EXERCISE MATERIAL:
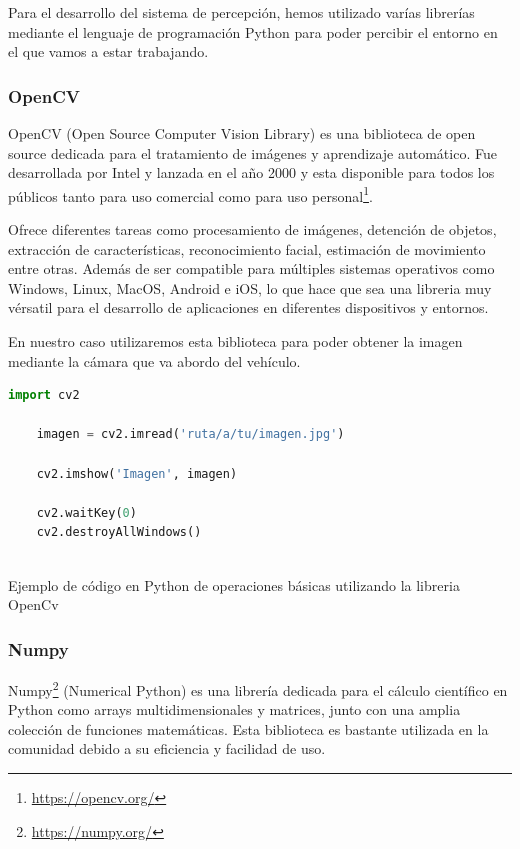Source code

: Para el desarrollo del sistema de percepción, hemos utilizado varías librerías mediante el lenguaje de programación Python para poder
percibir el entorno en el que vamos a estar trabajando. 
\subsubsection{OpenCV}
\label{sec:OpenCV}
OpenCV (Open Source Computer Vision Library) es una biblioteca de open source dedicada para el tratamiento de imágenes y aprendizaje automático. Fue desarrollada por Intel y lanzada en 
el año 2000 y esta disponible para todos los públicos tanto para uso comercial como para uso personal\footnote{\url{https://opencv.org/}}.  \newline

Ofrece diferentes tareas como procesamiento de imágenes, detención de objetos, extracción de características, reconocimiento facial, estimación de movimiento entre otras. Además de ser
compatible para múltiples sistemas operativos como Windows, Linux, MacOS, Android e iOS, lo que hace que sea una libreria muy vérsatil para el desarrollo de aplicaciones en diferentes
dispositivos y entornos. \newline

En nuestro caso utilizaremos esta biblioteca para poder obtener la imagen mediante la cámara que va abordo del vehículo.

\begin{code}[h]
  \begin{lstlisting}[language=Python]
    import cv2

    imagen = cv2.imread('ruta/a/tu/imagen.jpg')
    
    cv2.imshow('Imagen', imagen)
    
    cv2.waitKey(0)
    cv2.destroyAllWindows()
    
  \end{lstlisting}
  \caption[Ejemplo de código en Python de operaciones básicas utilizando la libreria OpenCv]{Ejemplo de código en Python de operaciones básicas utilizando la libreria OpenCv}
  \label{cod:Numpy}
  \end{code}  

\subsubsection{Numpy}
\label{sec:Numpy}

Numpy\footnote{\url{https://numpy.org/}} (Numerical Python) es una librería dedicada para el cálculo científico en Python como arrays multidimensionales y matrices, junto con una amplia
colección de funciones matemáticas. Esta biblioteca es bastante utilizada en la comunidad debido a su eficiencia y facilidad de uso.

EXERCISE INSTRUCTIONS: Reproduce the listing exactly, but keep its images out of the copy.

TASK RESPONSE:
Source code

: Para el desarrollo del sistema de percepción, hemos utilizado varías librerías mediante el lenguaje de programación Python para poder
percibir el entorno en el que vamos a estar trabajando. 
\subsubsection{OpenCV}
\label{sec:OpenCV}
OpenCV (Open Source Computer Vision Library) es una biblioteca de open source dedicada para el tratamiento de imágenes y aprendizaje automático. Fue desarrollada por Intel y lanzada en 
el año 2000 y esta disponible para todos los públicos tanto para uso comercial como para uso personal\footnote{\url{https://opencv.org/}}.  \newline

Ofrece diferentes tareas como procesamiento de imágenes, detención de objetos, extracción de características, reconocimiento facial, estimación de movimiento entre otras. Además de ser
compatible para múltiples sistemas operativos como Windows, Linux, MacOS, Android e iOS, lo que hace que sea una libreria muy vérsatil para el desarrollo de aplicaciones en diferentes
dispositivos y entornos. \newline

En nuestro caso utilizaremos esta biblioteca para poder obtener la imagen mediante la cámara que va abordo del vehículo.

\begin{code}[h]
  \begin{lstlisting}[language=Python]
    import cv2

    imagen = cv2.imread('ruta/a/tu/imagen.jpg')
    
    cv2.imshow('Imagen', imagen)
    
    cv2.waitKey(0)
    cv2.destroyAllWindows()
    
  \end{lstlisting}
  \caption[Ejemplo de código en Python de operaciones básicas utilizando la libreria OpenCv]{Ejemplo de código en Python de operaciones básicas utilizando la libreria OpenCv}
  \label{cod:Numpy}
  \end{code}  

\subsubsection{Numpy}
\label{sec:Numpy}

Numpy\footnote{\url{https://numpy.org/}} (Numerical Python) es una librería dedicada para el cálculo científico en Python como arrays multidimensionales y matrices, junto con una amplia
colección de funciones matemáticas. Esta biblioteca es bastante utilizada en la comunidad debido a su eficiencia y facilidad de uso.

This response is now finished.